Federal officials announced Friday they discovered an oily derivative of vitamin E in the lungs of patients hospitalized with vaping-related illnesses, a finding the principal deputy director of the Centers for Disease Control and Prevention called a “breakthrough.”
The additive, vitamin E acetate, is sometimes used as a diluent of THC oil, particularly by street dealers.
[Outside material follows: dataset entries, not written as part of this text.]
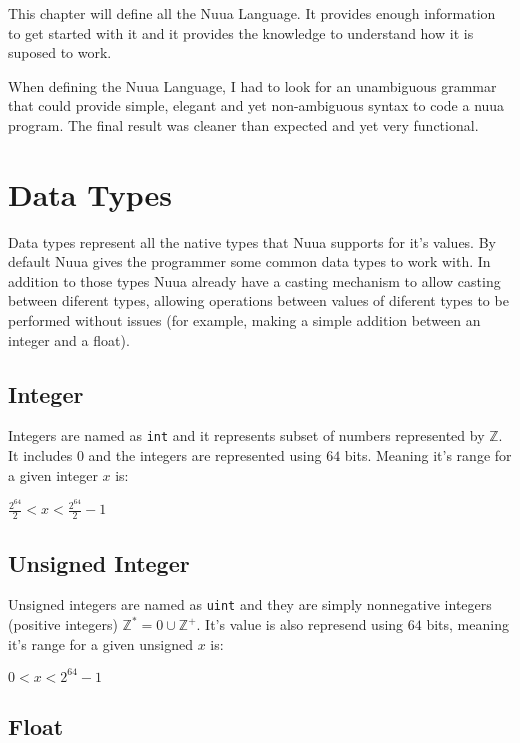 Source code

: This chapter will define all the Nuua Language. It provides enough information to get started with it
and it provides the knowledge to understand how it is suposed to work.

When defining the Nuua Language, I had to look for an unambiguous grammar that could provide simple, elegant
and yet non-ambiguous syntax to code a nuua program. The final result was cleaner than expected and yet very
functional.

\section{Data Types}

Data types represent all the native types that Nuua supports for it's values. By default Nuua
gives the programmer some common data types to work with. In addition to those types
Nuua already have a casting mechanism to allow casting between diferent types, allowing
operations between values of diferent types to be performed without issues (for example, making a simple
addition between an integer and a float).

\subsection{Integer}

Integers are named as \texttt{int} and it represents subset of numbers represented by $\mathbb{Z}$. It includes 0
and the integers are represented using $64$ bits. Meaning it's range for a given integer $x$ is:

\begin{center}
$\frac{2^{64}}{2} < x < \frac{2^{64}}{2} - 1$
\end{center}

\subsection{Unsigned Integer}

Unsigned integers are named as \texttt{uint} and they are simply nonnegative integers (positive integers) $\mathbb{Z}^*={0} \cup \mathbb{Z}^+$.
It's value is also represend using $64$ bits, meaning it's range for a given unsigned $x$ is:

\begin{center}
    $0 < x < 2^{64} - 1$
\end{center}

\subsection{Float}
THC is the compound in marijuana that produces a “high.”
Of 28 lung tissue samples tested, all contained the additive and 23 contained THC.
The announcement came soon after President Trump told reporters Friday morning that the administration would raising the legal age to purchase electronic cigarettes nationally, likely to 21, in the much-anticipated rule on flavored vaping products to be announced next week.
The legal age for vaping now varies by state with many allowing it at 18 and more increasing it to 21.
“We’re going to be coming out with a very important position on vaping,” said Trump. “We have to take care of our kids, most importantly, so we’re going to have an age limit of 21, or so.”
Also Friday, the Illinois Department of Public Health reported the results of a study that found lung-injury victims were more likely than non-injured vapers to exclusively use THC, buy those products from informal sources such as dealers, street sources or friends, and to vape five or more times a day.
The survey also found that young men were more likely to vape THC products most often. One in four young men aged 18 to 34 reported using THC-containing e-cigarette or vaping products five or more times each day, compared to 13% of similar-aged women.
The overwhelming majority of lung illnesses were in people who vaped nicotine and THC or THC alone, but came as teen nicotine vaping numbers continue to soar which increased pressure on regulators to act.
As of Tuesday, the outbreak has sickened 2,051 people and resulted in 39 confirmed deaths.
Trump and other administration officials have been lobbied heavily by the vaping industry. A rally is planned for Saturday across from the White House.
“We have a lot of people to look at, including jobs, frankly, because you know it’s become a pretty big industry but we’re going to take care of…,” said Trump.
E-cigarette use among high school students more than doubled from 2017 to 2019 to 27.5%. About 5.3 million middle and high school students used e-cigarettes this year, up from 3.6 million in 2018.
Gregory Conley, president of the American Vaping Association, applauded raising the legal purchasing age.
“It appears President Trump is wisely preparing to enact smart regulations rather than embracing the losing politics of prohibition,” Conley said. “Raising the age to purchase tobacco and nicotine products to 21 puts the industry on a similar footing with other adult industries like alcohol and marijuana.”